Wav2vec: State-of-the-art speech recognition through self-supervision

9/19/2019

We’re releasing our code for wav2vec, an algorithm that uses raw, unlabeled audio to train automatic speech recognition (ASR) models.
This self-supervised approach beats traditional ASR systems that rely solely on transcribed audio, including a 22 percent accuracy improvement over Deep Speech 2, while using two orders of magnitude less labeled data.
Wav2vec trains models to learn the difference between original speech examples and modified versions, often repeating this task hundreds of times for each second of audio, and predicting the correct audio milliseconds into the future.
Reducing the need for manually annotated data is important for developing systems that understand non-English languages, particularly those with limited existing training sets of transcribed speech. Wav2vec is also part of our ongoing commitment to self-supervised training, which could accelerate the development of AI systems across the field.

With thousands of languages spoken around the world, we need powerful, versatile AI speech recognition systems that work effectively for everyone, in whatever language they happen to speak. We’re developing ways to build such systems more efficiently, and across more languages, including those with fewer existing resources for training AI. Today we are sharing the code and technical details related to wav2vec, a new, self-supervised approach to automatic speech recognition. Our algorithm trains models by making them pick between original speech examples and modified versions, and repeating this task hundreds of times per second of audio.

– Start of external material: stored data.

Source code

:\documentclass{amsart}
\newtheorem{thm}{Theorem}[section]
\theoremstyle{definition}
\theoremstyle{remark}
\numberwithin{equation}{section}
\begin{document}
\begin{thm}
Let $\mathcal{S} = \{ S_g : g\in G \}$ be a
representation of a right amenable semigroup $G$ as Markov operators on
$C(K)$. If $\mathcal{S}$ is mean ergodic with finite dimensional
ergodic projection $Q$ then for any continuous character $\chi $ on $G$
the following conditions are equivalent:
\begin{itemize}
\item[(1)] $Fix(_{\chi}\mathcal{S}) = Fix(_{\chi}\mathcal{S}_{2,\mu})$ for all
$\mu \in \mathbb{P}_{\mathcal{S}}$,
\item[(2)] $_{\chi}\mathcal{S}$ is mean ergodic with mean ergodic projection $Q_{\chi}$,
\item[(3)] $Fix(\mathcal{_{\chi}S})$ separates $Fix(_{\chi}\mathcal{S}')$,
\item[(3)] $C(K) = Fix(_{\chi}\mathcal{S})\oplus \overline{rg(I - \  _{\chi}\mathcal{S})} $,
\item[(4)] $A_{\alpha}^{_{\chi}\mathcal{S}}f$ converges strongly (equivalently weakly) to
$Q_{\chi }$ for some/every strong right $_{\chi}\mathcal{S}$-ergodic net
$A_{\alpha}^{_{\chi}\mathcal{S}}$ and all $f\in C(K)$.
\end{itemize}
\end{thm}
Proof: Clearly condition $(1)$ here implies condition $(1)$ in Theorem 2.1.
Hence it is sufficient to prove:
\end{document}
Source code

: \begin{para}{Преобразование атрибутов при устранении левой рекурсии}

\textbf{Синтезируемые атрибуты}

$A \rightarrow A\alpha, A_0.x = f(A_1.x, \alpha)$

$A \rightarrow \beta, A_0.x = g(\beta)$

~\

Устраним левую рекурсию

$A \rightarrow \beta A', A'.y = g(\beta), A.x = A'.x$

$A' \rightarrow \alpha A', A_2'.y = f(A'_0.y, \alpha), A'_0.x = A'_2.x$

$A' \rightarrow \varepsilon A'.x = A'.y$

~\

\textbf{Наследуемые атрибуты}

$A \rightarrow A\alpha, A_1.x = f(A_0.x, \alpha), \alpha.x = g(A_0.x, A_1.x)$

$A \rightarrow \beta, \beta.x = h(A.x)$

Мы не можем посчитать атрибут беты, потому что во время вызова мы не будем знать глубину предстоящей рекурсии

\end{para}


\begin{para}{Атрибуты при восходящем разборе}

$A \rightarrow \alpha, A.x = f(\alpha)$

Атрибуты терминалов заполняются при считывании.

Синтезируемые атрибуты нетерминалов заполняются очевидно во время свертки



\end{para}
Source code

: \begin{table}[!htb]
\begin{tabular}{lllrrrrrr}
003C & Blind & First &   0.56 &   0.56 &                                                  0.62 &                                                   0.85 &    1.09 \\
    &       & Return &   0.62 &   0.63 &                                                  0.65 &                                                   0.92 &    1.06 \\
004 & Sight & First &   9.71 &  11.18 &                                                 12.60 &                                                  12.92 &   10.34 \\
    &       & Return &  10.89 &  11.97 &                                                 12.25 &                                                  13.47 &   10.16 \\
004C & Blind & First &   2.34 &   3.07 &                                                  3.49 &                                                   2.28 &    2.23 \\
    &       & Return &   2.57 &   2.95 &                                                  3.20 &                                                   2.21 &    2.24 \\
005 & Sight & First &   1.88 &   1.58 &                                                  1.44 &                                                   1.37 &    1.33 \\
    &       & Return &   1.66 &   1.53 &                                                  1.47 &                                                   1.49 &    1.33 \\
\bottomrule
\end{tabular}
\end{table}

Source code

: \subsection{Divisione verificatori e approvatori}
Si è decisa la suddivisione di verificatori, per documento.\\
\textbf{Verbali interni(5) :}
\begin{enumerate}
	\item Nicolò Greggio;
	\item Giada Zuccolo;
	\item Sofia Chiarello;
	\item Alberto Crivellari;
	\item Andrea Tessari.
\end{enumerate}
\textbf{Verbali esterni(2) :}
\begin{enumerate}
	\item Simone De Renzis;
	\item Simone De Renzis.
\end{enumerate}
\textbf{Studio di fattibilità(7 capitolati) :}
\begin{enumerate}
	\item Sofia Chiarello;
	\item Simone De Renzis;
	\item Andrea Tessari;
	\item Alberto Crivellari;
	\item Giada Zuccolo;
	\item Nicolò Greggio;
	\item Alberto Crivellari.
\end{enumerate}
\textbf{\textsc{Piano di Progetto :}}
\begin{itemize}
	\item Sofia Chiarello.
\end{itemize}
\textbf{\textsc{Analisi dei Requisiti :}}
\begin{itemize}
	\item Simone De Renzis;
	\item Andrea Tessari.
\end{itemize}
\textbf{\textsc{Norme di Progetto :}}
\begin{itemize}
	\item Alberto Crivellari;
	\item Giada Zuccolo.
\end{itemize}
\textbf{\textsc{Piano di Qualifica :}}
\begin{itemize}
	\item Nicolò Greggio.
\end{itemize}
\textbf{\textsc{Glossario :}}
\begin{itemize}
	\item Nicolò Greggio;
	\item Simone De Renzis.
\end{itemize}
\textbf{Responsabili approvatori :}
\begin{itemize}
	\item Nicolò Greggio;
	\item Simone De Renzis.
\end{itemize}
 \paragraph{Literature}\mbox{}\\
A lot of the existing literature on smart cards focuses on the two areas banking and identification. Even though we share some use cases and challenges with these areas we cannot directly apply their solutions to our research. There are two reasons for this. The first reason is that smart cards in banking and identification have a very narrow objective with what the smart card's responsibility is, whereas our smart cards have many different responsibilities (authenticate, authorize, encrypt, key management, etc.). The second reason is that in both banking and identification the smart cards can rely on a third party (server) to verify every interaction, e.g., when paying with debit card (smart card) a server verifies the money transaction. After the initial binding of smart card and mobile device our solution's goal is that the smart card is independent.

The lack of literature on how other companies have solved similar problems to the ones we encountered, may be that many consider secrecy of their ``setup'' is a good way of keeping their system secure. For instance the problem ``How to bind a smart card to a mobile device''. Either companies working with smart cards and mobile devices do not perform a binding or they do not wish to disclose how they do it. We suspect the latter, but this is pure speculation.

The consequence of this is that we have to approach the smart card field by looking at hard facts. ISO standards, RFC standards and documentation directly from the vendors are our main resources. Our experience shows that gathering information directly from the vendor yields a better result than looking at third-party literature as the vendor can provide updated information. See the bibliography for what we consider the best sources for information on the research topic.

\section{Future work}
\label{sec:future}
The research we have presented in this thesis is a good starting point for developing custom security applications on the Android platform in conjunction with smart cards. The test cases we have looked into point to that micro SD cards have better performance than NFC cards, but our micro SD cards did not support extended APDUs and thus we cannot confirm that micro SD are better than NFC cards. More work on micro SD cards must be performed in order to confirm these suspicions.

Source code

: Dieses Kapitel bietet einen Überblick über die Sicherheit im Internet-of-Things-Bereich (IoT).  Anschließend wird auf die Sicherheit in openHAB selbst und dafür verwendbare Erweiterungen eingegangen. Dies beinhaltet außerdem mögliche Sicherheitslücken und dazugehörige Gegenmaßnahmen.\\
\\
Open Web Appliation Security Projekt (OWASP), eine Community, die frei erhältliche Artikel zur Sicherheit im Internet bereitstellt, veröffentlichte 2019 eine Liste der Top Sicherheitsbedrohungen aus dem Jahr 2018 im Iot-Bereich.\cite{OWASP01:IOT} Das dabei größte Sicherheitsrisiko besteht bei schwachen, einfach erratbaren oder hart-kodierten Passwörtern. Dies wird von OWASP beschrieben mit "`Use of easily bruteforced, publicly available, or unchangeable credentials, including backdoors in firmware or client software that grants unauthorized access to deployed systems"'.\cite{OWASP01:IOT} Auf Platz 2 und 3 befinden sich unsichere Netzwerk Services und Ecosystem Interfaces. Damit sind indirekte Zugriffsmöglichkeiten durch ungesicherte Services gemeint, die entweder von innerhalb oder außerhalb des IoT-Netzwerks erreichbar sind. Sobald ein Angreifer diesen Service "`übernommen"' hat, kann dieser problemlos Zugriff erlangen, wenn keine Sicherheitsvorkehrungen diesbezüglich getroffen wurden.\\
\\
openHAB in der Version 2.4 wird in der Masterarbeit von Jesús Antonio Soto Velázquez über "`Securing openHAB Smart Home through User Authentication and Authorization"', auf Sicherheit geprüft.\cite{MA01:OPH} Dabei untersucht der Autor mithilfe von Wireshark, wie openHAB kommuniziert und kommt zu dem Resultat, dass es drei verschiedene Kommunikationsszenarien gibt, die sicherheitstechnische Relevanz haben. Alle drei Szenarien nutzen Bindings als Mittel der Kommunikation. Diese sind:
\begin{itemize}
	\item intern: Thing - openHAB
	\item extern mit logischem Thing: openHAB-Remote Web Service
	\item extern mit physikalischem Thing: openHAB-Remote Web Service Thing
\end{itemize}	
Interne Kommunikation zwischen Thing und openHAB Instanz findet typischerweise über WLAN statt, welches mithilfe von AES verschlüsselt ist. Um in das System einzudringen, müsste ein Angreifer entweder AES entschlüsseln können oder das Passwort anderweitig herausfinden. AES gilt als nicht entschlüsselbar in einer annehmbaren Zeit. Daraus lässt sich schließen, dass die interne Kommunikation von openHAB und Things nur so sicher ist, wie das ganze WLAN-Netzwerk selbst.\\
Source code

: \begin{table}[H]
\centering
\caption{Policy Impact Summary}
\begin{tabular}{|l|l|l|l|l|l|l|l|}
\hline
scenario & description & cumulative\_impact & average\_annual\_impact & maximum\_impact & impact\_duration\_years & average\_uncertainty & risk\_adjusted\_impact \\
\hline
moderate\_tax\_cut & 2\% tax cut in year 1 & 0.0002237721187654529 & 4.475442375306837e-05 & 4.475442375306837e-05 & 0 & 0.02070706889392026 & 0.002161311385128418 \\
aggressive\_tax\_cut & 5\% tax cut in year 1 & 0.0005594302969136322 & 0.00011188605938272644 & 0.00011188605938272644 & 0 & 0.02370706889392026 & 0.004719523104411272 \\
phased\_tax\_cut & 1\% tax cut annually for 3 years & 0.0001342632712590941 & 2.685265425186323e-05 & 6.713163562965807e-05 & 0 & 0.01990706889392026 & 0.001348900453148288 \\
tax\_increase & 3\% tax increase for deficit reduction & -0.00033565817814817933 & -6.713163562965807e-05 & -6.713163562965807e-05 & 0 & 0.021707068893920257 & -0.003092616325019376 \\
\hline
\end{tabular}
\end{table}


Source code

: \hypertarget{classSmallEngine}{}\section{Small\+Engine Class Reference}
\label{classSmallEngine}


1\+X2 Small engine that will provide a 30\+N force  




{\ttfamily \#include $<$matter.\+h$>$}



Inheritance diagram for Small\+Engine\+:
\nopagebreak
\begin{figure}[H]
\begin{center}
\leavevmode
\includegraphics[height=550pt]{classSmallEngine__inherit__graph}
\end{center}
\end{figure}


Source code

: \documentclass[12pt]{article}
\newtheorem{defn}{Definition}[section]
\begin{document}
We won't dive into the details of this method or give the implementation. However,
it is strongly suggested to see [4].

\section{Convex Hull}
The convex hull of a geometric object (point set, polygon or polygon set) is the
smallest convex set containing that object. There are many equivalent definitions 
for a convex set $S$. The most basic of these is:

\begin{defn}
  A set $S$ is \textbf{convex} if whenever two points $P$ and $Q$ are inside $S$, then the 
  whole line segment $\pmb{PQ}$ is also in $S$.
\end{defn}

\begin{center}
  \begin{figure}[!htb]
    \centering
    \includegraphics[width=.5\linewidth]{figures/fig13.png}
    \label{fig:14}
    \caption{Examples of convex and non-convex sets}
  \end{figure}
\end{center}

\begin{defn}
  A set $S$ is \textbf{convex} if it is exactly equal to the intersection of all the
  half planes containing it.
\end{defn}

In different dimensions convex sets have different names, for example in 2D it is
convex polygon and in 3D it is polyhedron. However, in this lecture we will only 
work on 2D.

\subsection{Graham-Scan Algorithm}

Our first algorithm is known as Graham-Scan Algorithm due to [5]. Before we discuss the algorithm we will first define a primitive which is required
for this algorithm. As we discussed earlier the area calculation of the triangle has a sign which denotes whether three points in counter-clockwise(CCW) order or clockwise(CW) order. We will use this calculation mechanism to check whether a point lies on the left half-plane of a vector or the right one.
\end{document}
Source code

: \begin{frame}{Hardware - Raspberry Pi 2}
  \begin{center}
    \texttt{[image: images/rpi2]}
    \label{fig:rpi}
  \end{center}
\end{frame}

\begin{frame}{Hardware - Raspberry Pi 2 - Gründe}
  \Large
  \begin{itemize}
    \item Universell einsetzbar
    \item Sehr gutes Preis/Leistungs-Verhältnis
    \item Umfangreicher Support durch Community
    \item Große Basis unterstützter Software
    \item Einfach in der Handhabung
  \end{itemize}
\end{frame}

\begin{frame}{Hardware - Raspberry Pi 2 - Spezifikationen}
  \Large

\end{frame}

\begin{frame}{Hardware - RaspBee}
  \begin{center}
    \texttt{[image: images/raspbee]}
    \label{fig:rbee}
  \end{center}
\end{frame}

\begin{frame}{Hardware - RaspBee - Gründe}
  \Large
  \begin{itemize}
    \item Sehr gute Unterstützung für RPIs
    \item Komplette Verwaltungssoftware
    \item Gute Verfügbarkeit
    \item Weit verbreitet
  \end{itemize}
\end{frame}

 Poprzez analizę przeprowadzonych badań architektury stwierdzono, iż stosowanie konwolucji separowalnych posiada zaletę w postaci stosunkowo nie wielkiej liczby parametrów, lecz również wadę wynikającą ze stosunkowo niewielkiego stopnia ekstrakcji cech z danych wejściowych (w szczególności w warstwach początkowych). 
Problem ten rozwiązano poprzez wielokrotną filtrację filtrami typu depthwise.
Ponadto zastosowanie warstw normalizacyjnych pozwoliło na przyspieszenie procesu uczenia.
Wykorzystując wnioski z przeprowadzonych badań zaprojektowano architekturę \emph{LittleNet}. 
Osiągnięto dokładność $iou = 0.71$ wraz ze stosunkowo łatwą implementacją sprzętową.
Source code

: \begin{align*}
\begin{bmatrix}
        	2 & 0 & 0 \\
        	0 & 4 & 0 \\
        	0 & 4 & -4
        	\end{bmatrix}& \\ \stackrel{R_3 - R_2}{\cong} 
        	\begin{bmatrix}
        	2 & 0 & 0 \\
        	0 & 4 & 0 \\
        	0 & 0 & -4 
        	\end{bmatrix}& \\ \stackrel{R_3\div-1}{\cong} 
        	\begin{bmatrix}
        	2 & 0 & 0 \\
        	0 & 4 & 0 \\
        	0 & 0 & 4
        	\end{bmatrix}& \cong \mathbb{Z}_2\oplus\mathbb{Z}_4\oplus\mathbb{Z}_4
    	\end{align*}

This approach achieved the best published result to date on the popular WSJ benchmark while using two orders of magnitude less labeled training data than a comparable system. The algorithm works with existing ASR systems and uses raw audio as training data, without the need for written transcriptions, demonstrating that self-supervision can make even high-performing speech recognition models more effective. For example, our wav2vec-based system demonstrated a 22 percent relative error reduction over Deep Speech 2, the previous best character-based system in the literature today.

Wav2vec trains models by making them pick between existing 10-milliseconds-long audio clips and distractor clips swapped in from elsewhere in the same example. Models must also predict the correct audio clips further into the future, increasing the difficulty and utility of the task for training.

Wav2vec represents a step forward for ASR systems, and it’s a promising direction for recognizing speech in languages that do not have extensive datasets for training AI systems. But it’s also part of our long-term vision for self-supervised training, an approach that takes advantage of unlabeled training examples and enables us to move beyond the comparatively limited number of datasets that have been gathered and annotated specifically for training AI systems.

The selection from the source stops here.